Let's Talk About Lambda Functions!

Alex Martelli aleax at aleax.it
Sat Jul 27 16:25:18 EDT 2002


Carl Banks wrote:
        ...
>>>     def sort_the_right_way (f, a):
        ...
> Come on!  Wrapping up a sort in a function is an "ambitious
> framework"?  I'm talking about writing a single function because a
> certain sort appears a dozen or so times in the code.  I'm sure you're
> aware of the advantages of putting oft-repeated code into one place.

If the SAME sort appears repeatedly, it surely needs to be a
function.  But you do have to get your parameters right when
"same" is not exactly "same".  And if it gets to...:
        ...
>>>     sort_the_right_way (lambda x:x[1], a)

...the lambda suggests imperfect factorization.  If this "same" sort
does occur often, IS it the case that this is the ONLY place where it 
needs to be by the 1-th item?  Or, by AN item?

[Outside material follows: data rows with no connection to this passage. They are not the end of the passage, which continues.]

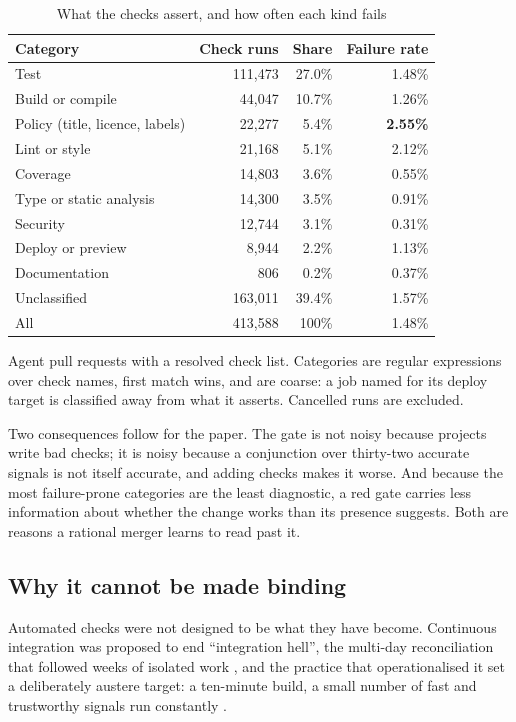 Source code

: \documentclass[mnsc]{informs4}
\begin{document}
\begin{table}[t]
\caption{What the checks assert, and how often each kind fails}
\label{tab:checks}
\centering\small
\begin{tabular}{lrrr}
\toprule
Category & Check runs & Share & Failure rate \\
\midrule
Test & 111,473 & 27.0\% & 1.48\% \\
Build or compile & 44,047 & 10.7\% & 1.26\% \\
Policy (title, licence, labels) & 22,277 & 5.4\% & \textbf{2.55\%} \\
Lint or style & 21,168 & 5.1\% & 2.12\% \\
Coverage & 14,803 & 3.6\% & 0.55\% \\
Type or static analysis & 14,300 & 3.5\% & 0.91\% \\
Security & 12,744 & 3.1\% & 0.31\% \\
Deploy or preview & 8,944 & 2.2\% & 1.13\% \\
Documentation & 806 & 0.2\% & 0.37\% \\
Unclassified & 163,011 & 39.4\% & 1.57\% \\
\midrule
All & 413,588 & 100\% & 1.48\% \\
\bottomrule
\end{tabular}
\par\vspace{2pt}
\footnotesize Agent pull requests with a resolved check list. Categories are
regular expressions over check names, first match wins, and are coarse: a job
named for its deploy target is classified away from what it asserts. Cancelled
runs are excluded.
\end{table}

Two consequences follow for the paper. The gate is not noisy because projects
write bad checks; it is noisy because a conjunction over thirty-two accurate
signals is not itself accurate, and adding checks makes it worse. And because the
most failure-prone categories are the least diagnostic, a red gate carries less
information about whether the change works than its presence suggests. Both are
reasons a rational merger learns to read past it.

\subsection{Why it cannot be made binding}

Automated checks were not designed to be what they have become. Continuous
integration was proposed to end ``integration hell'', the multi-day reconciliation
that followed weeks of isolated work \citep{booch1994ooad}, and the practice that
operationalised it set a deliberately austere target: a ten-minute build, a small
number of fast and trustworthy signals run constantly \citep{beck2000xp}.
\end{document}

Statistically, it IS possible that the sort is both frequent enough
to deserve factoring out AND yet so varied and diverse in the criteria
to use that a general function is the only effective way to express
them AND that this one in particular is a freak case never to reoccur,
so that naming the sortfield-selector function (while not a problem)
MIGHT be fractionally suboptimal.

The combination of each of these unlikely factors, all together,
multiplies down to a VERY small chance.  And naming the sort selector
function is such a TINY "cost" to pay (come on, now, HOW horrible is
it to have to name even such a function as the above one?), even in
the extremely unlikely case that it IS a cost at all (rather than,
as far more likely, a benefit), that *lambda is not pulling its own
weight in the language*.  It cannot, hobbled as it is: it's a wart,
deadweight, better forgotten.


>> Somebody ambitious enough to encapsulate DSU should surely proceed
        ...
> So now you're advocating building a framework of closures to replace

No, I'm saying that IF somebody was ambitious enough to encapsulate
DSU, then the same somebody should be consistent and proceed along
the same route.  "If the fool would persist in his folly he would 
become wise" (Blake).  Can't you read?

> hated lambdas, I would just write:
> 
>     def second(x): return x[1]

If that's what you need, fine.

> (Of course, I'll write the closure if the need ever comes to have the
> program select the index.)
> 
> What I'm saying is, your objection that this use of lambda only is
> necessary because of over- and under-generalizatino isn't true for my
> circumstances.

I don't know you well enough to use my judgment about your specific,
individual circumstances, but I *DO* know that I *NEVER* said, implied,
inferred or let it be suspected that "this use of lambda is
*NECESSARY*" (my emphasis).  It obviously *ISN'T* _necessary_, as
your hypothetical function "second" shows.  You DO know what
"necessary" means, yes?  It's a MUCH stronger word than, say,
"opportune".  What an extremely unlikely combination of circumstances
MIGHT cause (and I cannot rule out that your personal, individual
circumstances might be exactly those), are cases in which lambda
is *vaguely defensible* -- never necessary, but if every single one
of those circumstances (and more yet, such as, no need ever to stray
from the confines of what can comfortably be put in an expression)
obtained, then using lambda wouldn't be totally absurd.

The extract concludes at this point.